YOUR OBJECTIVE
The expected response consists solely of the lines from the line with "p_i ^2 + p_o ^2 -2p_i p_o \cos \theta &= (p_i-p_o)^2" through the last line of the material below, copied exactly.

RECORDS SUPPLIED
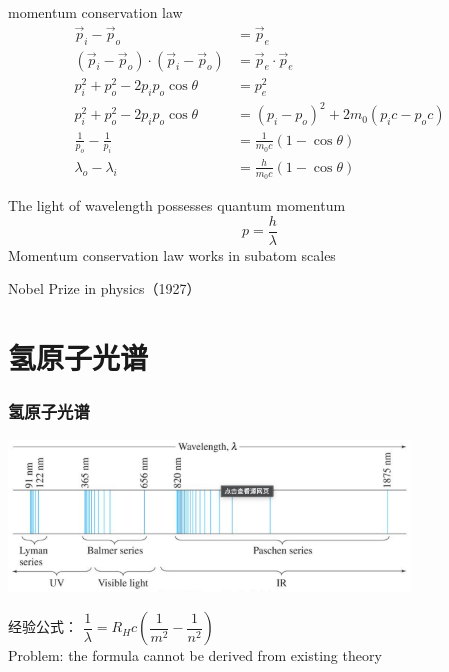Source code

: \begin{frame}  
    momentum conservation law
    \begin{equation*}
        \begin{split}
            \vec{p}_i -\vec{p}_o &= \vec{p}_e \\
            (\vec{p}_i -\vec{p}_o)\cdot (\vec{p}_i -\vec{p}_o)  &= \vec{p}_e\cdot \vec{p}_e   \\
            p_i ^2 + p_o ^2 -2p_i p_o \cos \theta &= p_e ^2  \\
            p_i ^2 + p_o ^2 -2p_i p_o \cos \theta &= (p_i-p_o)^2 +2 m_0 (p_i c-p_o c) \\
            \frac{1}{p_o} -\frac{1}{p_i} &= \frac{1}{m_0 c} (1-\cos \theta) \\
            \lambda_o -\lambda_i &= \frac{h}{m_0 c} (1-\cos \theta) 
        \end{split}
    \end{equation*}
\end{frame}

\begin{frame}   
    \begin{tcolorbox}[colback=yellow!10,colframe=red!75!black,title=Significance]
        \bullet The light of wavelength \lambda possesses quantum momentum \[p=\frac{h}{\lambda}\]
        \bullet Momentum conservation law works in subatom scales 
    \end{tcolorbox}   
    {\color{deepred} Nobel Prize in physics（1927）}\\
\end{frame}

\section{氢原子光谱}
\begin{frame}  
     \frametitle{氢原子光谱}
     \begin{center}
        \includegraphics[width=0.8\textwidth]{figs/hydspe.png}
    \end{center}  
    经验公式：
       $\dfrac{1}{\lambda}=R_H c (\dfrac{1}{m^2} -\dfrac{1}{n^2})$ \\
    \alert{Problem:} the formula cannot be derived from existing theory
\end{frame}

EXERCISE RESULT
            p_i ^2 + p_o ^2 -2p_i p_o \cos \theta &= (p_i-p_o)^2 +2 m_0 (p_i c-p_o c) \\
            \frac{1}{p_o} -\frac{1}{p_i} &= \frac{1}{m_0 c} (1-\cos \theta) \\
            \lambda_o -\lambda_i &= \frac{h}{m_0 c} (1-\cos \theta) 
        \end{split}
    \end{equation*}
\end{frame}

\begin{frame}   
    \begin{tcolorbox}[colback=yellow!10,colframe=red!75!black,title=Significance]
        \bullet The light of wavelength \lambda possesses quantum momentum \[p=\frac{h}{\lambda}\]
        \bullet Momentum conservation law works in subatom scales 
    \end{tcolorbox}   
    {\color{deepred} Nobel Prize in physics（1927）}\\
\end{frame}

\section{氢原子光谱}
\begin{frame}  
     \frametitle{氢原子光谱}
     \begin{center}
        \includegraphics[width=0.8\textwidth]{figs/hydspe.png}
    \end{center}  
    经验公式：
       $\dfrac{1}{\lambda}=R_H c (\dfrac{1}{m^2} -\dfrac{1}{n^2})$ \\
    \alert{Problem:} the formula cannot be derived from existing theory
\end{frame}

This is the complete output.